EXERCISE DESCRIPTION: Two lines below mark the span: the one containing "In getting involved, something" and the one containing "<p><h2>Horoscope...now!</h2></p>". Set down both, plus every line between, exactly as they stand, and nothing else.
═════ MATERIAL SUPPLIED
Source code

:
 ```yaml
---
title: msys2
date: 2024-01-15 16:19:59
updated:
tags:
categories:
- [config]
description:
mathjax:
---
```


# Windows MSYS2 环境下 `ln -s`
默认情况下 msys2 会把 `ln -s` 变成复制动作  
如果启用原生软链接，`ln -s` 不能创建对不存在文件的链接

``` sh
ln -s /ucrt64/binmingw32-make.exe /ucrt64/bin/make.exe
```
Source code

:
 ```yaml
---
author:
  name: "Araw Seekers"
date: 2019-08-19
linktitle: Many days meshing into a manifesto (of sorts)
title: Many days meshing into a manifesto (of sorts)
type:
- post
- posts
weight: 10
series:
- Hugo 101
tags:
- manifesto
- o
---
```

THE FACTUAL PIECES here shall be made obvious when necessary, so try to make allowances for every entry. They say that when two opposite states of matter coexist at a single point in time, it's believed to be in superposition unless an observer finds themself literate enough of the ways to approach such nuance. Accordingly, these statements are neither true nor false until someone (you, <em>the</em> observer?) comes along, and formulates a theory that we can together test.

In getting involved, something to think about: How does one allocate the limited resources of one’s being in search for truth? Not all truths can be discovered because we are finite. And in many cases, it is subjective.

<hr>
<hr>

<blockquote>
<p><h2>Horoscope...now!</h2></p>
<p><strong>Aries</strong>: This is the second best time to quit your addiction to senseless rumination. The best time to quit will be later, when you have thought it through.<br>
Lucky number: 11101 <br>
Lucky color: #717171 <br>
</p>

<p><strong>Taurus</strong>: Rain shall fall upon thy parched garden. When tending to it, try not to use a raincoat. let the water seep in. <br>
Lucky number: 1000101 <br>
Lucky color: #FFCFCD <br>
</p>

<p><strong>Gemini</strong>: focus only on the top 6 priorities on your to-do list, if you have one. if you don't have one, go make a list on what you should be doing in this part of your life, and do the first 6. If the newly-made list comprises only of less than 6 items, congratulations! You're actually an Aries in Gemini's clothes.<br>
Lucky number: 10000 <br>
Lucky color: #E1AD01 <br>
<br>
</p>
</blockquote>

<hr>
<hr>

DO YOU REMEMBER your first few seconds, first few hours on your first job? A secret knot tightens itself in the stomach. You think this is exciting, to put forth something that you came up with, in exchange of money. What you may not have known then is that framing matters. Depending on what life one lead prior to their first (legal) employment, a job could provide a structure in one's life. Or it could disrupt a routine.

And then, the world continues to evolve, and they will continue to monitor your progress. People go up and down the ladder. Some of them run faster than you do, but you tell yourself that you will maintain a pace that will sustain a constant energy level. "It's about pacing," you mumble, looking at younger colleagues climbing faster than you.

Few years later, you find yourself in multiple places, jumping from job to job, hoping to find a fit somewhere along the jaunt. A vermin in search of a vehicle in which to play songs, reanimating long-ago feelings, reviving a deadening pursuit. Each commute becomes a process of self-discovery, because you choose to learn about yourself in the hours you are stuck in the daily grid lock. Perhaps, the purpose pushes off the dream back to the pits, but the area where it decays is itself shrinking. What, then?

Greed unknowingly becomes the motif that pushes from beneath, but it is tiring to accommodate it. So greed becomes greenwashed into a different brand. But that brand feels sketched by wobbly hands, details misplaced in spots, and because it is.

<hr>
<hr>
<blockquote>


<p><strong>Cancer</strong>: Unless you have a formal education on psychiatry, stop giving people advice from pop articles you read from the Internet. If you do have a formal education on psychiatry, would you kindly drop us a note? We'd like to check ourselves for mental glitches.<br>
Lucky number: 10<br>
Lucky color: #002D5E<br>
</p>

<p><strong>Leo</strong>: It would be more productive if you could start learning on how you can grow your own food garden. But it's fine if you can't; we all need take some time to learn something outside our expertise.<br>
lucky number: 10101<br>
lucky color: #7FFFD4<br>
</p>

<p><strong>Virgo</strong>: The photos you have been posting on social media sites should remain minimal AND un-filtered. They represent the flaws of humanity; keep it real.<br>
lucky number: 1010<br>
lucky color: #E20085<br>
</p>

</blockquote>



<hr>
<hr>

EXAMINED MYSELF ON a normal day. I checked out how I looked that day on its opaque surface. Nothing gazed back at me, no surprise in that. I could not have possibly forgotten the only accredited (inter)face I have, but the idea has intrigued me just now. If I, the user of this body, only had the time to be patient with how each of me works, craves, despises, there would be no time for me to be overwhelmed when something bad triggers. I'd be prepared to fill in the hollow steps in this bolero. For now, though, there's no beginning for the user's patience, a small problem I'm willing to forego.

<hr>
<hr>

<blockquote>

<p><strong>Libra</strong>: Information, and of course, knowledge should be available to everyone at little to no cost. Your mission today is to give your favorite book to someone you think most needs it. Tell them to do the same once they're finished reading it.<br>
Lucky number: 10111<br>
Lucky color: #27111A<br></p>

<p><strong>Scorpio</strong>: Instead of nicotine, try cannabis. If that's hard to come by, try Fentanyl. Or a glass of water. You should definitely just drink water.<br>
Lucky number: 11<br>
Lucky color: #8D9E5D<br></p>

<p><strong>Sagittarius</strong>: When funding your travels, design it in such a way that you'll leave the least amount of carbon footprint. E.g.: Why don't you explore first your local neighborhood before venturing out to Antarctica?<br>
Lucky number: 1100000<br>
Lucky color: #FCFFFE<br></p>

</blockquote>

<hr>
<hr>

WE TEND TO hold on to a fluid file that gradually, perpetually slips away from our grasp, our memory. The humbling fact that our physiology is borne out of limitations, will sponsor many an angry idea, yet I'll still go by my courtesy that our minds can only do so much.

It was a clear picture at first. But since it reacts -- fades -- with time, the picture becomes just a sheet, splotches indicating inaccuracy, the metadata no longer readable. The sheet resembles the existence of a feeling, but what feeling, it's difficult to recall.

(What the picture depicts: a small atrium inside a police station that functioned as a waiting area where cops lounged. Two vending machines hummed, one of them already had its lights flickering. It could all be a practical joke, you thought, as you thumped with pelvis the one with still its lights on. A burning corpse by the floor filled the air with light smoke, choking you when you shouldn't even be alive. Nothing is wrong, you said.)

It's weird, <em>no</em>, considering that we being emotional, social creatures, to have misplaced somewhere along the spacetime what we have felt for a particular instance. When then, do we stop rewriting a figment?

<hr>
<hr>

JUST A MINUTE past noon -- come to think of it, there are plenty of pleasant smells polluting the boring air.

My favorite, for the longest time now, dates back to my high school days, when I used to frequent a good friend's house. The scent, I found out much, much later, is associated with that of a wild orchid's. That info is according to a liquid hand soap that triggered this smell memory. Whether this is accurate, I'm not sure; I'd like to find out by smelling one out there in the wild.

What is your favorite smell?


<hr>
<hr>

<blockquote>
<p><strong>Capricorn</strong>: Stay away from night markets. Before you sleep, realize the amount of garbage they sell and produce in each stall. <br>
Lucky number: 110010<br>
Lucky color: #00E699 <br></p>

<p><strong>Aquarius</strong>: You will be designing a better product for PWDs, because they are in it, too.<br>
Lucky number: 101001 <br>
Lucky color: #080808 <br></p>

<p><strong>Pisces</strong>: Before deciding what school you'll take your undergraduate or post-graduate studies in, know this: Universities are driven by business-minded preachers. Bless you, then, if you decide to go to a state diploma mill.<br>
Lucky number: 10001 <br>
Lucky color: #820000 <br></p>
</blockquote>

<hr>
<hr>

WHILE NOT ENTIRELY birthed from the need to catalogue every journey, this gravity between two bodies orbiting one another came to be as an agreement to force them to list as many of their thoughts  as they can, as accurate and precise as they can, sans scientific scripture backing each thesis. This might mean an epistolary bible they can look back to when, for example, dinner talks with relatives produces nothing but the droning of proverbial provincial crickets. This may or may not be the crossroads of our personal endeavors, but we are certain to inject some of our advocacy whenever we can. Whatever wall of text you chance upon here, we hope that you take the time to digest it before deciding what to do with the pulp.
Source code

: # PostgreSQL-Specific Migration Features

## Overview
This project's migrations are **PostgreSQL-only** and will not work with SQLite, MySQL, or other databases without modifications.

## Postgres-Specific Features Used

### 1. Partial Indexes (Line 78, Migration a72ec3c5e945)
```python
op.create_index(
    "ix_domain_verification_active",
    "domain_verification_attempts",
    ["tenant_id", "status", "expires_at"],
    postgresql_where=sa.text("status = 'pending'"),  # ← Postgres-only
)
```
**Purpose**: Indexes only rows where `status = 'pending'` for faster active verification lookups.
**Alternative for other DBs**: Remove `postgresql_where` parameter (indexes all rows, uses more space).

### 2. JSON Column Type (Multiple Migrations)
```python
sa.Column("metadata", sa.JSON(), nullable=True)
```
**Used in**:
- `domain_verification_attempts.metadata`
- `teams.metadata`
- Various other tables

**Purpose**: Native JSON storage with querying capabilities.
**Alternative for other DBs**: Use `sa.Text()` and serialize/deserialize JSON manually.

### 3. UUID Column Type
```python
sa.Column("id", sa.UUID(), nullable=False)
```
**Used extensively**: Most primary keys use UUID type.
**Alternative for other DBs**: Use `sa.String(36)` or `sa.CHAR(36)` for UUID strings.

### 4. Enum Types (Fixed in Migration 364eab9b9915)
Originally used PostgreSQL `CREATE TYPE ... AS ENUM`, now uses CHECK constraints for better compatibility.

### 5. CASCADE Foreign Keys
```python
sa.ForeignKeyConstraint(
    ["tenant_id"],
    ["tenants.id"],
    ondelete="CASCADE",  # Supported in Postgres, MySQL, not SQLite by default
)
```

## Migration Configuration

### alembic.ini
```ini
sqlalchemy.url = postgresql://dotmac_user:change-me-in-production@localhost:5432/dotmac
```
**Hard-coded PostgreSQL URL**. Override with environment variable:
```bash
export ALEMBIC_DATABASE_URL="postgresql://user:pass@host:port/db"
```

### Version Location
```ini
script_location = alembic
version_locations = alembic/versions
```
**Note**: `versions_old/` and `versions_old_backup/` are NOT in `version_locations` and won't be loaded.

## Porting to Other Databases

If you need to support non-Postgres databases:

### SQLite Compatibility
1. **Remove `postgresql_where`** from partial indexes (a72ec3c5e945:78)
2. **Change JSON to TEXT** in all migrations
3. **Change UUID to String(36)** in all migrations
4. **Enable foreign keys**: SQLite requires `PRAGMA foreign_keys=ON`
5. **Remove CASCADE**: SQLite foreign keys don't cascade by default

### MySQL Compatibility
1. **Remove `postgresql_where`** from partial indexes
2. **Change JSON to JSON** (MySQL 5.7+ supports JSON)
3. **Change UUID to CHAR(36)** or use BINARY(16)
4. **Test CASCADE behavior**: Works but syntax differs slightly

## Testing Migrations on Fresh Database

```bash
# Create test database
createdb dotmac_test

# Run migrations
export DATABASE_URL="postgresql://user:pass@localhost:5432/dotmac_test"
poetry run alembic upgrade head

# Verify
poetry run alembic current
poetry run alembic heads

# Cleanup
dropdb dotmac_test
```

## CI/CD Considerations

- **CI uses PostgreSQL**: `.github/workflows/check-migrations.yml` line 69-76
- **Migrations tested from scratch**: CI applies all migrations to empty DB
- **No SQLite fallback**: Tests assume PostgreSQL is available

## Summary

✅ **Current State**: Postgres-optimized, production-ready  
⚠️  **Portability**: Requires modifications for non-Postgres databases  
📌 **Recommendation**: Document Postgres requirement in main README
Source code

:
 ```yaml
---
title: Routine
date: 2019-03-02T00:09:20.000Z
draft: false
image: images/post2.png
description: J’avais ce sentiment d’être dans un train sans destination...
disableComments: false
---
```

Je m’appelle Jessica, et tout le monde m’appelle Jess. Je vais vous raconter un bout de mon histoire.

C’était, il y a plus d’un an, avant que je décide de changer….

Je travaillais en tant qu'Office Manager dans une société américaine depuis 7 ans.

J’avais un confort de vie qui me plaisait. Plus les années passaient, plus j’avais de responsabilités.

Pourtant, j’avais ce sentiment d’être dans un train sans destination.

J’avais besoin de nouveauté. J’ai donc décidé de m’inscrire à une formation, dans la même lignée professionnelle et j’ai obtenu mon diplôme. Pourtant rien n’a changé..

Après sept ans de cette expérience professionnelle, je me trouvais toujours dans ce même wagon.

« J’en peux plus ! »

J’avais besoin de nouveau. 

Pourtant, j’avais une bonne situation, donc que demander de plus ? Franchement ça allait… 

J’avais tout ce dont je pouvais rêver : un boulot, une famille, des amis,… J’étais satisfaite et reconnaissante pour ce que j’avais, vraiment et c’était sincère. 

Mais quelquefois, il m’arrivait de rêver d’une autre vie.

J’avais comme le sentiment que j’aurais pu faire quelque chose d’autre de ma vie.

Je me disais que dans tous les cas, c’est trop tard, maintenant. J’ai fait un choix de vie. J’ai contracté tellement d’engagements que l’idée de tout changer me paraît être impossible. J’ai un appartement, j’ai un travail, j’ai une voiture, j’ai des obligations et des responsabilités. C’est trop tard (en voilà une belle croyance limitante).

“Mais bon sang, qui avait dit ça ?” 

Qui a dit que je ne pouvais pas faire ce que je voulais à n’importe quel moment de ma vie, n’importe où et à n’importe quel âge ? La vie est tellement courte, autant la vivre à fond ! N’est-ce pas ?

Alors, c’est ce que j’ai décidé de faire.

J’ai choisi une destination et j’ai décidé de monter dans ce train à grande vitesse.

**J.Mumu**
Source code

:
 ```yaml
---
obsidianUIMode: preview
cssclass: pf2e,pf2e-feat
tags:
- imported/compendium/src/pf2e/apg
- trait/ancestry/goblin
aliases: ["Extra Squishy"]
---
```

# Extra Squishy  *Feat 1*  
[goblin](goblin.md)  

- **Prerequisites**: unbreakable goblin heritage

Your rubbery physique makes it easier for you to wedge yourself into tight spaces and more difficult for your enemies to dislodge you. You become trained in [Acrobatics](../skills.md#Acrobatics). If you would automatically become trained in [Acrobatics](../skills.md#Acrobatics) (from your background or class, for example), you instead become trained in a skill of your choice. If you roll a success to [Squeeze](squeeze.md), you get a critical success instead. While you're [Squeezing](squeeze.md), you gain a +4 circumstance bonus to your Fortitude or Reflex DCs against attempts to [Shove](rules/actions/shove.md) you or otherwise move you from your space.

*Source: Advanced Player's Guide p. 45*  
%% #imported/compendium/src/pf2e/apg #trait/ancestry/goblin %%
══════════
TASK ANSWER:
In getting involved, something to think about: How does one allocate the limited resources of one’s being in search for truth? Not all truths can be discovered because we are finite. And in many cases, it is subjective.

<hr>
<hr>

<blockquote>
<p><h2>Horoscope...now!</h2></p>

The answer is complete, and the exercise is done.